[Start of Attachment]
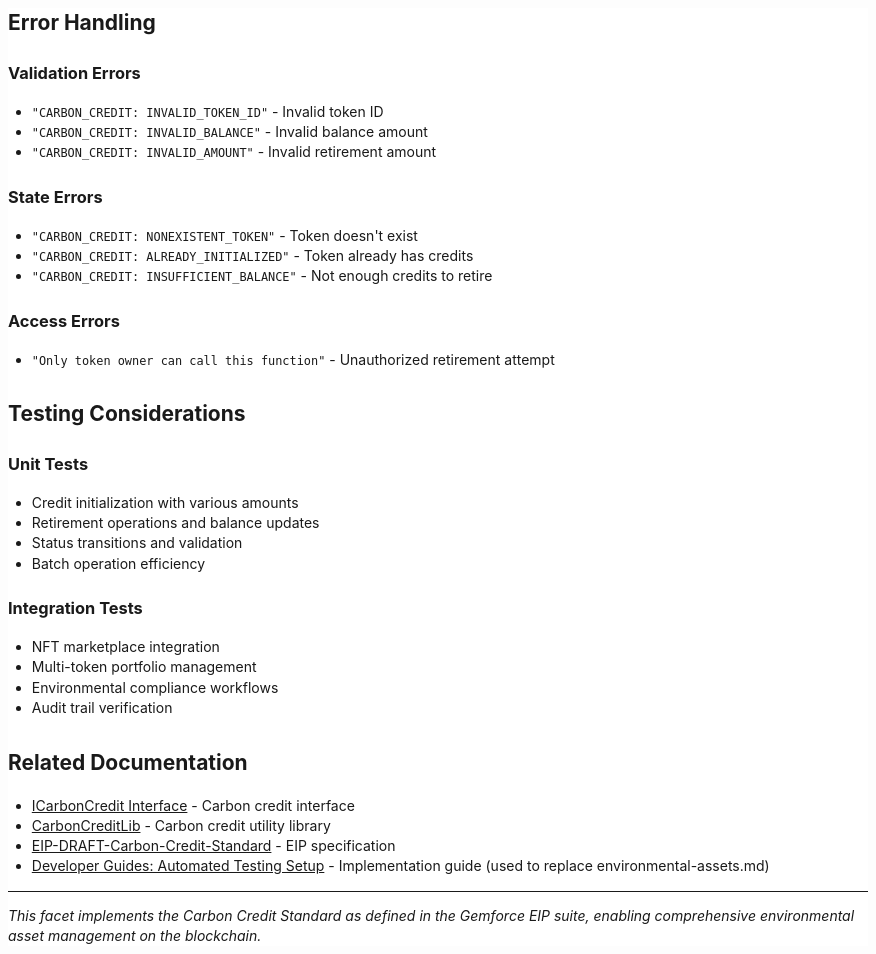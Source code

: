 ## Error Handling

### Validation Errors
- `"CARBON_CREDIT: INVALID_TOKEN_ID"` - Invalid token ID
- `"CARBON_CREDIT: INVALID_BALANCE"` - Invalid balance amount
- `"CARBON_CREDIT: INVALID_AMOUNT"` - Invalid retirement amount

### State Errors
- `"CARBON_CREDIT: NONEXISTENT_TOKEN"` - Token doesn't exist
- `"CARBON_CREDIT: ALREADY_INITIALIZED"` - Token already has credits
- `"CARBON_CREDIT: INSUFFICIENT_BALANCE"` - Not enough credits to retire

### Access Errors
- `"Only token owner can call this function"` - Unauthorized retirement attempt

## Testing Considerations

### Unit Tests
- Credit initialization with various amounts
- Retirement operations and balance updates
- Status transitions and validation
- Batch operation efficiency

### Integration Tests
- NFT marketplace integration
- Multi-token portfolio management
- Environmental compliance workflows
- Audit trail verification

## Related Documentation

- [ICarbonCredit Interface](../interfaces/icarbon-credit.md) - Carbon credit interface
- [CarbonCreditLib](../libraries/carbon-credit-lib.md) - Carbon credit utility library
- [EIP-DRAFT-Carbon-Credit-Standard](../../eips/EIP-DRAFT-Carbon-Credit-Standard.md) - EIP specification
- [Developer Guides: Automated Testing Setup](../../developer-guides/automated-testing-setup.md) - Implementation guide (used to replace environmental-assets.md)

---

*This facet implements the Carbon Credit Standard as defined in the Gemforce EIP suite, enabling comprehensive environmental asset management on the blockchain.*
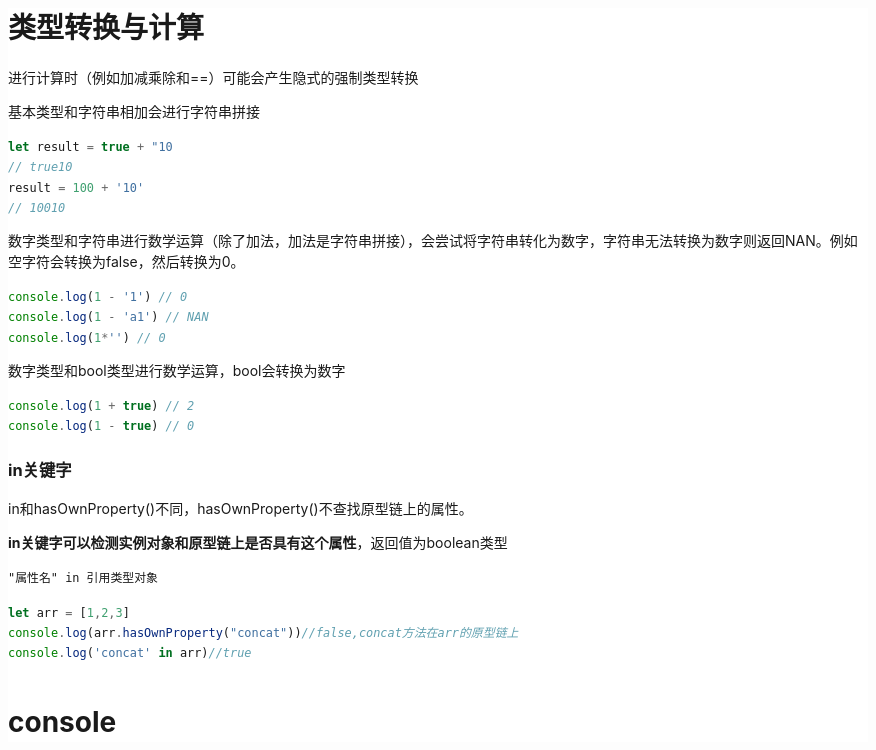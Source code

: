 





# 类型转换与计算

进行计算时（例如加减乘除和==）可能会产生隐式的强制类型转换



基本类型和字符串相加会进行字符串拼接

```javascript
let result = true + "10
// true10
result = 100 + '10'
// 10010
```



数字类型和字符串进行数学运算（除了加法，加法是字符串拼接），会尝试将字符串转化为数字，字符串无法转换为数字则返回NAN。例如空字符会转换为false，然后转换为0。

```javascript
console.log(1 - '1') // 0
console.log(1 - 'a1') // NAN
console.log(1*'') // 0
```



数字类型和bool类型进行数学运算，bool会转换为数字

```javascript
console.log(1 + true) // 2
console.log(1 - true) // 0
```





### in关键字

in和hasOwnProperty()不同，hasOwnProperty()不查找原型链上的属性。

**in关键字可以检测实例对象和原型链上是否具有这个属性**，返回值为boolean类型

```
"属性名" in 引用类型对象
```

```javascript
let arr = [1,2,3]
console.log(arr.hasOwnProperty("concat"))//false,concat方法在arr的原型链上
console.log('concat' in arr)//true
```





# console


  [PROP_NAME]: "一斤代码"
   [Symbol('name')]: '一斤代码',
[End of Attachment]
Task to complete:
In the answer, repeat exactly the lines from the top of the entries above through the line with "- EIP specification", and leave pictures out of it.

Task response:
Source code

: ## Error Handling

### Validation Errors
- `"CARBON_CREDIT: INVALID_TOKEN_ID"` - Invalid token ID
- `"CARBON_CREDIT: INVALID_BALANCE"` - Invalid balance amount
- `"CARBON_CREDIT: INVALID_AMOUNT"` - Invalid retirement amount

### State Errors
- `"CARBON_CREDIT: NONEXISTENT_TOKEN"` - Token doesn't exist
- `"CARBON_CREDIT: ALREADY_INITIALIZED"` - Token already has credits
- `"CARBON_CREDIT: INSUFFICIENT_BALANCE"` - Not enough credits to retire

### Access Errors
- `"Only token owner can call this function"` - Unauthorized retirement attempt

## Testing Considerations

### Unit Tests
- Credit initialization with various amounts
- Retirement operations and balance updates
- Status transitions and validation
- Batch operation efficiency

### Integration Tests
- NFT marketplace integration
- Multi-token portfolio management
- Environmental compliance workflows
- Audit trail verification

## Related Documentation

- [ICarbonCredit Interface](../interfaces/icarbon-credit.md) - Carbon credit interface
- [CarbonCreditLib](../libraries/carbon-credit-lib.md) - Carbon credit utility library
- [EIP-DRAFT-Carbon-Credit-Standard](../../eips/EIP-DRAFT-Carbon-Credit-Standard.md) - EIP specification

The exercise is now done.